El gran brinco lo pegó con el filme La Venus de la Selva; así se abrió la puerta a una serie de papeles en fantasías orientales o en islas paradisíacas, escasa de ropas para resaltar sus atractivos tropicales.
Cansada de interpretar a nativas en apuros se liberó de la esclavitud de los estudios y demandó a Universal Pictures, porque quitaron su nombre de un cartel promocional. Ganó el pleito y la compensaron con $250 mil; desbrozó la brecha para que las latinas fueran tratadas como profesionales en el cine y no como parte del decorado.
A los 31 años se casó con el actor francés Jean -Pierre Aumont; después de que el marido volvió de la guerra –tras unirse a las fuerzas francesas– la dejó embarazada de María Cristina, conocida después como Tina Aumont.
Cuando la matanza acabó la pareja se instaló en una casa en Suresnes, al oeste de París. Ahí actuó en varias produciones europeas, entre ellas Retrato de un asesino, junto con el polémico cineasta alemán Erich von Stroheim.

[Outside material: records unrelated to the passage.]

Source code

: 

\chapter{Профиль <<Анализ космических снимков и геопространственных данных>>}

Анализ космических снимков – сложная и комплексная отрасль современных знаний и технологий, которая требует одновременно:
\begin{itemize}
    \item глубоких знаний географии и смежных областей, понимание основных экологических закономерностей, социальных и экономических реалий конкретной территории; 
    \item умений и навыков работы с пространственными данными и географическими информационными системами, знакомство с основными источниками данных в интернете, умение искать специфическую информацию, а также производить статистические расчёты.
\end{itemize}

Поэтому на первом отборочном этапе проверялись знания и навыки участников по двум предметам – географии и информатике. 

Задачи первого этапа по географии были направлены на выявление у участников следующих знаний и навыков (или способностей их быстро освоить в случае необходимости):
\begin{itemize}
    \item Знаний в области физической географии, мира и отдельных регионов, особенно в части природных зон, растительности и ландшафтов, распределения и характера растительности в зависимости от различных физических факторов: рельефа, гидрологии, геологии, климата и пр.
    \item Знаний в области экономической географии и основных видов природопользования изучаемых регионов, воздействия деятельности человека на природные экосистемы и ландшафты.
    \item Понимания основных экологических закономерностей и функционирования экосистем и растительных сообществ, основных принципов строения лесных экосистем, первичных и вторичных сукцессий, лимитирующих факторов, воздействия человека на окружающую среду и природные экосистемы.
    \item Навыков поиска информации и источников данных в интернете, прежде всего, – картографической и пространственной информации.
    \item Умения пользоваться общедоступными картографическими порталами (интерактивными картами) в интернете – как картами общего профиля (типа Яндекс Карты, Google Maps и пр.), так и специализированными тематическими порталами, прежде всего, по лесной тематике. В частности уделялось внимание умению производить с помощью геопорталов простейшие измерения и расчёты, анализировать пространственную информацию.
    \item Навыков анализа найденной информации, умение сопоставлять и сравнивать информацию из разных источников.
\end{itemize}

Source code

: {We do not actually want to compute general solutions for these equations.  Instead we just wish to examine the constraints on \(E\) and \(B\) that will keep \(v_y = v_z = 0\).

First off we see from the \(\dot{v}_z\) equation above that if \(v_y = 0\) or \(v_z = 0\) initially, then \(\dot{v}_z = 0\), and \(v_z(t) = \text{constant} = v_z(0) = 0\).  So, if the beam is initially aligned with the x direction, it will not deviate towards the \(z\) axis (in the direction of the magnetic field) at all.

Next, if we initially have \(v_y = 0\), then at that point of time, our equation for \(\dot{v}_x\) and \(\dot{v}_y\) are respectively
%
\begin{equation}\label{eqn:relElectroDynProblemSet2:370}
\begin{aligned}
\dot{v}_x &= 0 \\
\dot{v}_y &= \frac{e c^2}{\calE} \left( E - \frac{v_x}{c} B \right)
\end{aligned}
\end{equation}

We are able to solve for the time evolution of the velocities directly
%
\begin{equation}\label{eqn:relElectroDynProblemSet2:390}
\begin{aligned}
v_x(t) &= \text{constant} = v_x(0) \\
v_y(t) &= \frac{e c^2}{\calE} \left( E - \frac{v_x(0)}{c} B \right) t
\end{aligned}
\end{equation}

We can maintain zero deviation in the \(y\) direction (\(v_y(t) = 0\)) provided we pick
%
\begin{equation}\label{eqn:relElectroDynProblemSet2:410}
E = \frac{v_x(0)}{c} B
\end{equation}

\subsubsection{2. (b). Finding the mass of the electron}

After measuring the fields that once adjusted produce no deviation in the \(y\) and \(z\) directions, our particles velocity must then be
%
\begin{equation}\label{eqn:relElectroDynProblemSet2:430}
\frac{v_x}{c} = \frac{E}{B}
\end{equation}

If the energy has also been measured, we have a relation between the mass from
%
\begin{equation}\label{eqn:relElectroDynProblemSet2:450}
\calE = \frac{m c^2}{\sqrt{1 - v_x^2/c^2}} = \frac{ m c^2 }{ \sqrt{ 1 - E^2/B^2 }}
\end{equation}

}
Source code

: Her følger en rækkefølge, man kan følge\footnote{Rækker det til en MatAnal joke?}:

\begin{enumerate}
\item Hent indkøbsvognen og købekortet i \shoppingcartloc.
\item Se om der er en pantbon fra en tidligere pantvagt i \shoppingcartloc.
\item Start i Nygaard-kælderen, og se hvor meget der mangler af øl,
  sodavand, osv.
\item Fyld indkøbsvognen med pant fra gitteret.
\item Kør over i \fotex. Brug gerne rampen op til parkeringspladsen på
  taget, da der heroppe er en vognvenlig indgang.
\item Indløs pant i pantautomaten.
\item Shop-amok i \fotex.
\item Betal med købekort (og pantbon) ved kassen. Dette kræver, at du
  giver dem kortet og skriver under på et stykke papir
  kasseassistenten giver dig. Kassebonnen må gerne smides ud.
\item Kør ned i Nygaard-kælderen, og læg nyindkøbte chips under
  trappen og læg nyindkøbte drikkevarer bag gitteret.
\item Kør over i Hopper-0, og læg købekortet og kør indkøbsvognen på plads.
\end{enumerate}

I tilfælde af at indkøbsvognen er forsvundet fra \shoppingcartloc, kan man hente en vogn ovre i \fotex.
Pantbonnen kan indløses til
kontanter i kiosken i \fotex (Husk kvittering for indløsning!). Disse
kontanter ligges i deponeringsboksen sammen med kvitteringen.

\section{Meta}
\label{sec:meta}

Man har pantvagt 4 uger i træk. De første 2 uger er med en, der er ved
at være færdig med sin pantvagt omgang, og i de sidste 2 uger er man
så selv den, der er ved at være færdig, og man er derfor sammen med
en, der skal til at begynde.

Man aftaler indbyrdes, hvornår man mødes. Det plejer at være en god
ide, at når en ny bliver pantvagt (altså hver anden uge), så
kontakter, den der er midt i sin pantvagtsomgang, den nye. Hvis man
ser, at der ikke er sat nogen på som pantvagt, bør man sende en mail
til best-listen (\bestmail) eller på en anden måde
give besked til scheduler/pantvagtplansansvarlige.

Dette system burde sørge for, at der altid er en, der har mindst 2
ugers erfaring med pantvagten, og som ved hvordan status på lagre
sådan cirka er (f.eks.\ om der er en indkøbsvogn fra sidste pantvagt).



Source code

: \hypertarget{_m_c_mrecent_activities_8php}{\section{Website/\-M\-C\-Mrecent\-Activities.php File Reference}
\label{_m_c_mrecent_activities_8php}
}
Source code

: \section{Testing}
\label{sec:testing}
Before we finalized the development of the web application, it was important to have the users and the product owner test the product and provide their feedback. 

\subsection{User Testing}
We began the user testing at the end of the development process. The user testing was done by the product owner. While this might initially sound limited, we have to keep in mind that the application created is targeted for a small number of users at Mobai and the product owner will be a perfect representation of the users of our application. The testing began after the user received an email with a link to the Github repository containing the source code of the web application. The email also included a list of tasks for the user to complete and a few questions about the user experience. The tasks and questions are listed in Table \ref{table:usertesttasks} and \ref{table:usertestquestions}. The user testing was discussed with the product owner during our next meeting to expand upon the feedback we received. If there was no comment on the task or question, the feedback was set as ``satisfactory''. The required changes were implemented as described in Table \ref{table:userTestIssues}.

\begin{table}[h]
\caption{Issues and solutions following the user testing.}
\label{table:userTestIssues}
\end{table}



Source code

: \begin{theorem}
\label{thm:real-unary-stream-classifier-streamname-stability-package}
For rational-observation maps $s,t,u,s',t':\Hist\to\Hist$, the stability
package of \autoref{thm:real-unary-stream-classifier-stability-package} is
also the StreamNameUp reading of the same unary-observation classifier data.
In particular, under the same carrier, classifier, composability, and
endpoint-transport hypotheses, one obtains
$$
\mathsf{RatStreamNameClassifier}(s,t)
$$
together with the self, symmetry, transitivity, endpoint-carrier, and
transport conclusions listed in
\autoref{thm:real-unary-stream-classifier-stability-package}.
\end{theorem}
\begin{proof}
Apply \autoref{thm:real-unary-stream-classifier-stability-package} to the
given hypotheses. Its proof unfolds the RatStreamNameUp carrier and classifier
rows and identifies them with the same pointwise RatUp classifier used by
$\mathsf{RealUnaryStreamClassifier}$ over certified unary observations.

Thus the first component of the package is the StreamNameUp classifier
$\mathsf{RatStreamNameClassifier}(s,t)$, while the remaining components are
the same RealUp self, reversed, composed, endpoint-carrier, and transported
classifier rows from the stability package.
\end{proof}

El reinado de María fue breve, pero sustancioso. Murió a los 39 años de una manera inverosímil; ella tenía la costumbre de bañarse con agua muy caliente, basada en la creencia de que así podía mantenerse delgada.
La noche del 7 de setiembre de 1951, mientras estaba en la bañera, se desmayó –algunos dicen que fue un infarto– y murió ahogada. Adita, su hermana, la encontró sumergida pero no pudo reanimarla.
Fue una muerte romántica para cerrar la fugaz historia de aquella niña que en su natal Barahona –en República Dominicana– jugaba al cine con una sábana blanca y una lámpara a gas.
La otra María.
El talento de María Montez también se desplegó en la literatura. Escribió tres libros: Forever is a long time; Hollywood wolves I have tamed y Reunion in Lilith. De esos solo dos fueron publicados.
Se dedicó a la poesía y su obra Crepúsculo ganó el premio de la Asociación Los Manuscritos; incluso compuso las canciones Doliente y Midnight Memories .
En vida recibió bastante homenajes. Un aeropuerto lleva su nombre, una calle y una línea del metro en Santo Domingo, República Dominicana; todo debido a la impresionante admiración que alcanzó.